The country’s minimum wage increased 20% this year and Congress is considering measures that could lead to further steep increases in labour costs, including: 20 working days’ paid paternity leave on the birth or adoption of a child; doubling the Christmas bonus from 15 to 30 days’ pay; and reduction of the working week from 48 to 40 hours. Since such changes would win votes, there is a strong probability that all these proposals will become law. This would create a major challenge for the Mexican recycling industry, which is more labour-intensive than its US and European counterparts and which still relies on medium- and small-sized yard operations that do not have the capital to invest in the technology needed to replace labour.  

The strength of the Mexican peso continues to be a headache for the economy. Mexico’s export industry and foreign investors, who generally budget in US dollars, are seeing higher costs owing to a combination of inflation and a lower dollar value. Mexico’s revenues in US dollars now buy far fewer pesos than before. And as money remittances from Mexican migrants who work in the USA contribute 4% of Mexico’s wealth, a strong peso also affects the budgets of families supported by relatives working north of the border.  

At the time of writing, the peso stands at 16.68 to the US dollar - below the 2023 average of 17.73 and the 2022 average of 20.12.

In the USA, the combination of economic conditions, trade wars and an election year have given a push to protectionist measures.

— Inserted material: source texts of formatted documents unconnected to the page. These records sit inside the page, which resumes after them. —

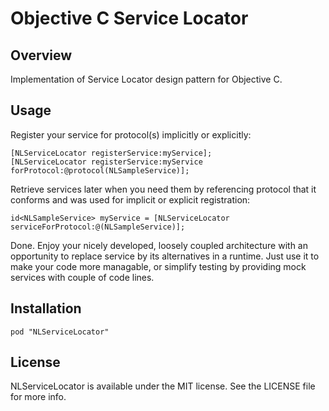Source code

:Objective C Service Locator
===============

## Overview
Implementation of Service Locator design pattern for Objective C. 

## Usage
Register your service for protocol(s) implicitly or explicitly:
```objc
[NLServiceLocator registerService:myService];
[NLServiceLocator registerService:myService forProtocol:@protocol(NLSampleService)];
```

Retrieve services later when you need them by referencing protocol that it conforms and was used for implicit or explicit registration:
```objc
id<NLSampleService> myService = [NLServiceLocator serviceForProtocol:@(NLSampleService)];
```

Done. Enjoy your nicely developed, loosely coupled architecture with an opportunity to replace service by its alternatives in a runtime. Just use it to make your code more managable, or simplify testing by providing mock services with couple of code lines. 

## Installation

```
pod "NLServiceLocator"
```

## License

NLServiceLocator is available under the MIT license. See the LICENSE file for more info.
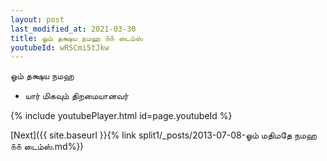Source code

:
 ```yaml
---
layout: post
last_modified_at: 2021-03-30
title: ஓம் தக்ஷய நமஹ ௧௧ டைம்ஸ்
youtubeId: wRSCmi5tJkw
---
```

 
 
 ஓம் தக்ஷய நமஹ  
 
 -  யார் மிகவும் திறமையானவர் 
 
  
 
  
 
 
 
 
 
 


{% include youtubePlayer.html id=page.youtubeId %}
 
[Next]({{ site.baseurl }}{% link  split1/_posts/2013-07-08-ஓம் மதிமதே நமஹ ௧௧ டைம்ஸ்.md%})
 
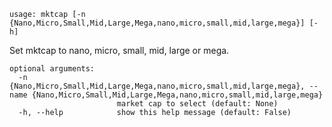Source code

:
 ``` text
usage: mktcap [-n {Nano,Micro,Small,Mid,Large,Mega,nano,micro,small,mid,large,mega}] [-h]
```

Set mktcap to nano, micro, small, mid, large or mega.

```
optional arguments:
  -n {Nano,Micro,Small,Mid,Large,Mega,nano,micro,small,mid,large,mega}, --name {Nano,Micro,Small,Mid,Large,Mega,nano,micro,small,mid,large,mega}
                        market cap to select (default: None)
  -h, --help            show this help message (default: False)
```
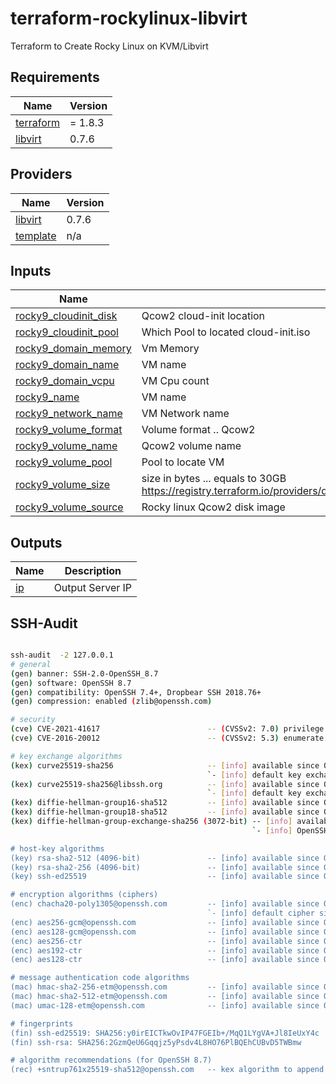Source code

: # terraform-rockylinux-libvirt
Terraform to Create Rocky Linux on KVM/Libvirt

<!-- BEGIN_TF_DOCS -->
## Requirements

| Name | Version |
|------|---------|
| <a name="requirement_terraform"></a> [terraform](#requirement\_terraform) | = 1.8.3 |
| <a name="requirement_libvirt"></a> [libvirt](#requirement\_libvirt) | 0.7.6 |

## Providers

| Name | Version |
|------|---------|
| <a name="provider_libvirt"></a> [libvirt](#provider\_libvirt) | 0.7.6 |
| <a name="provider_template"></a> [template](#provider\_template) | n/a |

## Inputs

| Name | Description | Type | Required |
|------|-------------|------|:--------:|
| <a name="input_rocky9_cloudinit_disk"></a> [rocky9\_cloudinit\_disk](#input\_rocky9\_cloudinit\_disk) | Qcow2 cloud-init location | `any` | yes |
| <a name="input_rocky9_cloudinit_pool"></a> [rocky9\_cloudinit\_pool](#input\_rocky9\_cloudinit\_pool) | Which Pool to located cloud-init.iso | `any` | yes |
| <a name="input_rocky9_domain_memory"></a> [rocky9\_domain\_memory](#input\_rocky9\_domain\_memory) | Vm Memory | `any` | yes |
| <a name="input_rocky9_domain_name"></a> [rocky9\_domain\_name](#input\_rocky9\_domain\_name) | VM name | `any` | yes |
| <a name="input_rocky9_domain_vcpu"></a> [rocky9\_domain\_vcpu](#input\_rocky9\_domain\_vcpu) | VM Cpu count | `any` | yes |
| <a name="input_rocky9_name"></a> [rocky9\_name](#input\_rocky9\_name) | VM name | `any` | yes |
| <a name="input_rocky9_network_name"></a> [rocky9\_network\_name](#input\_rocky9\_network\_name) | VM Network name | `any` | yes |
| <a name="input_rocky9_volume_format"></a> [rocky9\_volume\_format](#input\_rocky9\_volume\_format) | Volume format .. Qcow2 | `any` | yes |
| <a name="input_rocky9_volume_name"></a> [rocky9\_volume\_name](#input\_rocky9\_volume\_name) | Qcow2 volume name | `any` | yes |
| <a name="input_rocky9_volume_pool"></a> [rocky9\_volume\_pool](#input\_rocky9\_volume\_pool) | Pool to locate VM | `any` | yes |
| <a name="input_rocky9_volume_size"></a> [rocky9\_volume\_size](#input\_rocky9\_volume\_size) | size in bytes ... equals to 30GB https://registry.terraform.io/providers/dmacvicar/libvirt/latest/docs/resources/volume#size | `any` | yes |
| <a name="input_rocky9_volume_source"></a> [rocky9\_volume\_source](#input\_rocky9\_volume\_source) | Rocky linux Qcow2 disk image | `any` | yes |

## Outputs

| Name | Description |
|------|-------------|
| <a name="output_ip"></a> [ip](#output\_ip) | Output Server IP |
<!-- END_TF_DOCS -->

## SSH-Audit

```bash

ssh-audit  -2 127.0.0.1
# general
(gen) banner: SSH-2.0-OpenSSH_8.7
(gen) software: OpenSSH 8.7
(gen) compatibility: OpenSSH 7.4+, Dropbear SSH 2018.76+
(gen) compression: enabled (zlib@openssh.com)

# security
(cve) CVE-2021-41617                        -- (CVSSv2: 7.0) privilege escalation via supplemental groups
(cve) CVE-2016-20012                        -- (CVSSv2: 5.3) enumerate usernames via challenge response

# key exchange algorithms
(kex) curve25519-sha256                     -- [info] available since OpenSSH 7.4, Dropbear SSH 2018.76
                                            `- [info] default key exchange since OpenSSH 6.4
(kex) curve25519-sha256@libssh.org          -- [info] available since OpenSSH 6.4, Dropbear SSH 2013.62
                                            `- [info] default key exchange since OpenSSH 6.4
(kex) diffie-hellman-group16-sha512         -- [info] available since OpenSSH 7.3, Dropbear SSH 2016.73
(kex) diffie-hellman-group18-sha512         -- [info] available since OpenSSH 7.3
(kex) diffie-hellman-group-exchange-sha256 (3072-bit) -- [info] available since OpenSSH 4.4
                                                      `- [info] OpenSSH's GEX fallback mechanism was triggered during testing. Very old SSH clients will still be able to create connections using a 2048-bit modulus, though modern clients will use 3072. This can only be disabled by recompiling the code (see https://github.com/openssh/openssh-portable/blob/V_9_4/dh.c#L477).

# host-key algorithms
(key) rsa-sha2-512 (4096-bit)               -- [info] available since OpenSSH 7.2
(key) rsa-sha2-256 (4096-bit)               -- [info] available since OpenSSH 7.2
(key) ssh-ed25519                           -- [info] available since OpenSSH 6.5

# encryption algorithms (ciphers)
(enc) chacha20-poly1305@openssh.com         -- [info] available since OpenSSH 6.5
                                            `- [info] default cipher since OpenSSH 6.9
(enc) aes256-gcm@openssh.com                -- [info] available since OpenSSH 6.2
(enc) aes128-gcm@openssh.com                -- [info] available since OpenSSH 6.2
(enc) aes256-ctr                            -- [info] available since OpenSSH 3.7, Dropbear SSH 0.52
(enc) aes192-ctr                            -- [info] available since OpenSSH 3.7
(enc) aes128-ctr                            -- [info] available since OpenSSH 3.7, Dropbear SSH 0.52

# message authentication code algorithms
(mac) hmac-sha2-256-etm@openssh.com         -- [info] available since OpenSSH 6.2
(mac) hmac-sha2-512-etm@openssh.com         -- [info] available since OpenSSH 6.2
(mac) umac-128-etm@openssh.com              -- [info] available since OpenSSH 6.2

# fingerprints
(fin) ssh-ed25519: SHA256:y0irEICTkwOvIP47FGEIb+/MqQ1LYgVA+Jl8IeUxY4c
(fin) ssh-rsa: SHA256:2GzmQeU6Gqqjz5yPsdv4L8HO76PlBQEhCUBvD5TWBmw

# algorithm recommendations (for OpenSSH 8.7)
(rec) +sntrup761x25519-sha512@openssh.com   -- kex algorithm to append

```
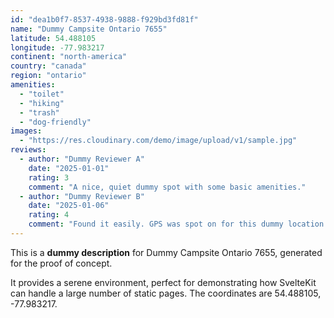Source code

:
 ```yaml
---
id: "dea1b0f7-8537-4938-9888-f929bd3fd81f"
name: "Dummy Campsite Ontario 7655"
latitude: 54.488105
longitude: -77.983217
continent: "north-america"
country: "canada"
region: "ontario"
amenities:
  - "toilet"
  - "hiking"
  - "trash"
  - "dog-friendly"
images:
  - "https://res.cloudinary.com/demo/image/upload/v1/sample.jpg"
reviews:
  - author: "Dummy Reviewer A"
    date: "2025-01-01"
    rating: 3
    comment: "A nice, quiet dummy spot with some basic amenities."
  - author: "Dummy Reviewer B"
    date: "2025-01-06"
    rating: 4
    comment: "Found it easily. GPS was spot on for this dummy location."
---
```


This is a **dummy description** for Dummy Campsite Ontario 7655, generated for the proof of concept.

It provides a serene environment, perfect for demonstrating how SvelteKit can handle a large number of static pages. The coordinates are 54.488105, -77.983217.
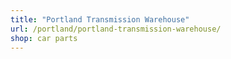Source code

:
 ```yaml
---
title: "Portland Transmission Warehouse"
url: /portland/portland-transmission-warehouse/
shop: car parts
---
```

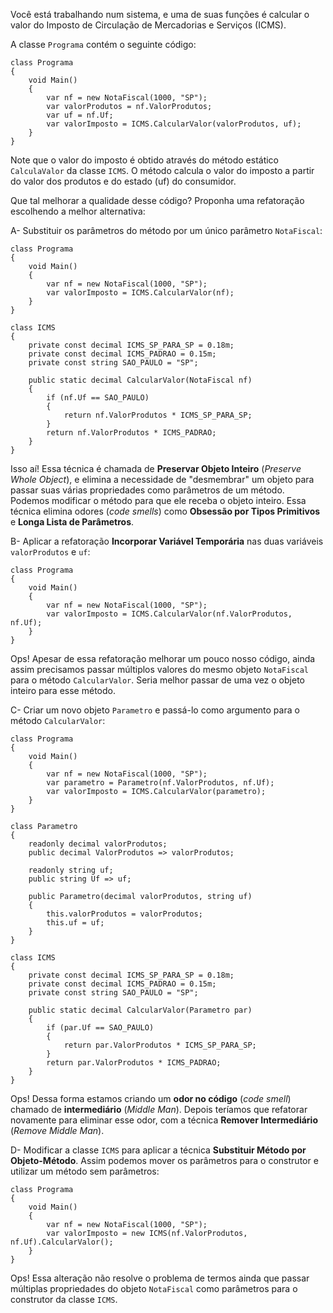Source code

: ﻿Você está trabalhando num sistema, e uma de suas funções é calcular
o valor do Imposto de Circulação de Mercadorias e Serviços (ICMS).

A classe `Programa` contém o seguinte código:

```
class Programa
{
    void Main()
    {
        var nf = new NotaFiscal(1000, "SP");
        var valorProdutos = nf.ValorProdutos;
        var uf = nf.Uf;
        var valorImposto = ICMS.CalcularValor(valorProdutos, uf);
    }
}
```

Note que o valor do imposto é obtido através do método estático `CalculaValor`
da classe `ICMS`. O método calcula o valor do imposto a partir do valor dos produtos
e do estado (uf) do consumidor.

Que tal melhorar a qualidade desse código? Proponha uma refatoração escolhendo a melhor alternativa:

A- 
Substituir os parâmetros do método por um único parâmetro `NotaFiscal`:
```
class Programa
{
    void Main()
    {
        var nf = new NotaFiscal(1000, "SP");
        var valorImposto = ICMS.CalcularValor(nf);
    }
}

class ICMS
{
    private const decimal ICMS_SP_PARA_SP = 0.18m;
    private const decimal ICMS_PADRAO = 0.15m;
    private const string SAO_PAULO = "SP";

    public static decimal CalcularValor(NotaFiscal nf)
    {
        if (nf.Uf == SAO_PAULO)
        {
            return nf.ValorProdutos * ICMS_SP_PARA_SP;
        }
        return nf.ValorProdutos * ICMS_PADRAO;
    }
}
```
Isso aí! Essa técnica é chamada de **Preservar Objeto Inteiro** (*Preserve Whole Object*), 
e elimina a necessidade de "desmembrar" um objeto para passar suas várias propriedades como
parâmetros de um método. Podemos modificar o método para que ele receba o objeto inteiro.
Essa técnica elimina odores (*code smells*) como **Obsessão por Tipos Primitivos** e **Longa Lista de Parâmetros**.

B- 
Aplicar a refatoração **Incorporar Variável Temporária** nas duas variáveis `valorProdutos`
e `uf`:
```
class Programa
{
    void Main()
    {
        var nf = new NotaFiscal(1000, "SP");
        var valorImposto = ICMS.CalcularValor(nf.ValorProdutos, nf.Uf);
    }
}
```
Ops! Apesar de essa refatoração melhorar um pouco nosso código, ainda assim
precisamos passar múltiplos valores do mesmo objeto `NotaFiscal` para o método
`CalcularValor`. Seria melhor passar de uma vez o objeto inteiro para esse método.

C- 
Criar um novo objeto `Parametro` e passá-lo como argumento para o método `CalcularValor`:

```
class Programa
{
    void Main()
    {
        var nf = new NotaFiscal(1000, "SP");
        var parametro = Parametro(nf.ValorProdutos, nf.Uf);
        var valorImposto = ICMS.CalcularValor(parametro);
    }
}

class Parametro
{
    readonly decimal valorProdutos;
    public decimal ValorProdutos => valorProdutos;

    readonly string uf;
    public string Uf => uf;

    public Parametro(decimal valorProdutos, string uf)
    {
        this.valorProdutos = valorProdutos;
        this.uf = uf;
    }
}

class ICMS
{
    private const decimal ICMS_SP_PARA_SP = 0.18m;
    private const decimal ICMS_PADRAO = 0.15m;
    private const string SAO_PAULO = "SP";

    public static decimal CalcularValor(Parametro par)
    {
        if (par.Uf == SAO_PAULO)
        {
            return par.ValorProdutos * ICMS_SP_PARA_SP;
        }
        return par.ValorProdutos * ICMS_PADRAO;
    }
}
```
Ops! Dessa forma estamos criando um **odor no código** (*code smell*) chamado
de **intermediário** (*Middle Man*). Depois teríamos que refatorar novamente
para eliminar esse odor, com a técnica **Remover Intermediário** (*Remove Middle Man*).


D- Modificar a classe `ICMS` para aplicar a técnica **Substituir Método por Objeto-Método**.
Assim podemos mover os parâmetros para o construtor e utilizar um método sem parâmetros:

```
class Programa
{
    void Main()
    {
        var nf = new NotaFiscal(1000, "SP");
        var valorImposto = new ICMS(nf.ValorProdutos, nf.Uf).CalcularValor();
    }
}
```
Ops! Essa alteração não resolve o problema de termos ainda que passar múltiplas propriedades
do objeto `NotaFiscal` como parâmetros para o construtor da classe `ICMS`.
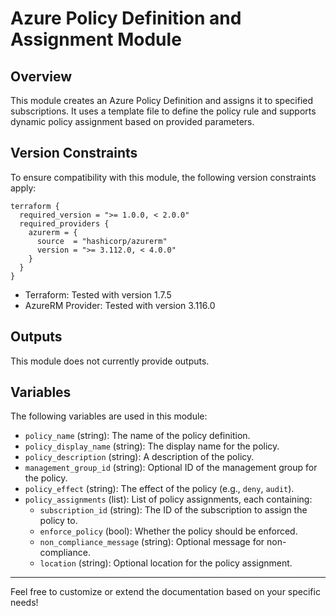 # Azure Policy Definition and Assignment Module

## Overview
This module creates an Azure Policy Definition and assigns it to specified subscriptions. It uses a template file to define the policy rule and supports dynamic policy assignment based on provided parameters.

## Version Constraints

To ensure compatibility with this module, the following version constraints apply:

```hcl
terraform {
  required_version = ">= 1.0.0, < 2.0.0"
  required_providers {
    azurerm = {
      source  = "hashicorp/azurerm"
      version = ">= 3.112.0, < 4.0.0"
    }
  }
}
```
- Terraform: Tested with version 1.7.5  
- AzureRM Provider: Tested with version 3.116.0

## Outputs

This module does not currently provide outputs.

## Variables

The following variables are used in this module:

- `policy_name` (string): The name of the policy definition.
- `policy_display_name` (string): The display name for the policy.
- `policy_description` (string): A description of the policy.
- `management_group_id` (string): Optional ID of the management group for the policy.
- `policy_effect` (string): The effect of the policy (e.g., `deny`, `audit`).
- `policy_assignments` (list): List of policy assignments, each containing:
  - `subscription_id` (string): The ID of the subscription to assign the policy to.
  - `enforce_policy` (bool): Whether the policy should be enforced.
  - `non_compliance_message` (string): Optional message for non-compliance.
  - `location` (string): Optional location for the policy assignment.

---

Feel free to customize or extend the documentation based on your specific needs!

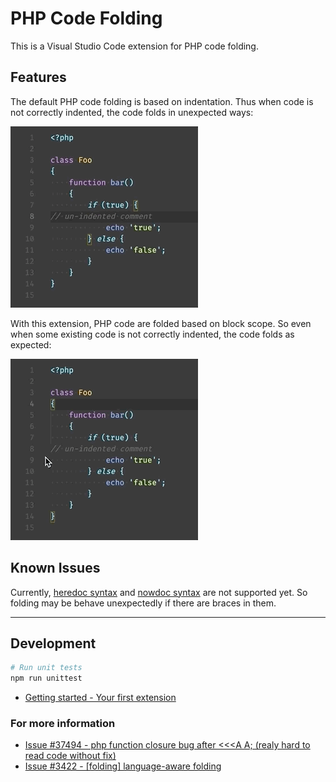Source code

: # PHP Code Folding

This is a Visual Studio Code extension for PHP code folding.

## Features

The default PHP code folding is based on indentation. Thus when code is not correctly indented, the code folds in unexpected ways:

![Folding without extension](images/before.gif)

With this extension, PHP code are folded based on block scope. So even when some existing code is not correctly indented, the code folds as expected:

![Folding with extension](images/after.gif)

## Known Issues

Currently, [heredoc syntax](https://www.php.net/manual/en/language.types.string.php) and [nowdoc syntax](https://www.php.net/manual/en/language.types.string.php) are not supported yet. So folding may be behave unexpectedly if there are braces in them.

-----------------------------------------------------------------------------------------------------------

## Development

```sh
# Run unit tests
npm run unittest
```

* [Getting started - Your first extension](https://code.visualstudio.com/api/get-started/your-first-extension)

### For more information

* [Issue #37494 - php function closure bug after <<<A A; (realy hard to read code without fix)](https://github.com/microsoft/vscode/issues/37494)
* [Issue #3422 - [folding] language-aware folding](https://github.com/microsoft/vscode/issues/3422)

Fourteen US-based extrusion companies filed a trade case against 15 countries - including Mexico - in October last year and, earlier this month, the US Department of Commerce announced preliminary countervailing duties: apart from two Mexican operations (one owned by a US firm) which were hit with a 77.82% tariff, Mexican extruders would attract tariffs of between 0.19% and 1.68%.

While no tariff at all would have been better, the trade case may end up being a blessing in disguise for Mexican extruders because they may replace the volumes that the USA is currently importing from countries on which it imposes higher tariffs. However, the coin is still in the air because the trade case is still open; preliminary anti-dumping duties should be announced by May 1 and the final countervailing duties are expected by July 15.

Besides dealing with the challenges set by Mexico’s own economy and policies, its industry will need to navigate an uncertain geopolitical scenario in which trade wars may lead to measures that hamper competition.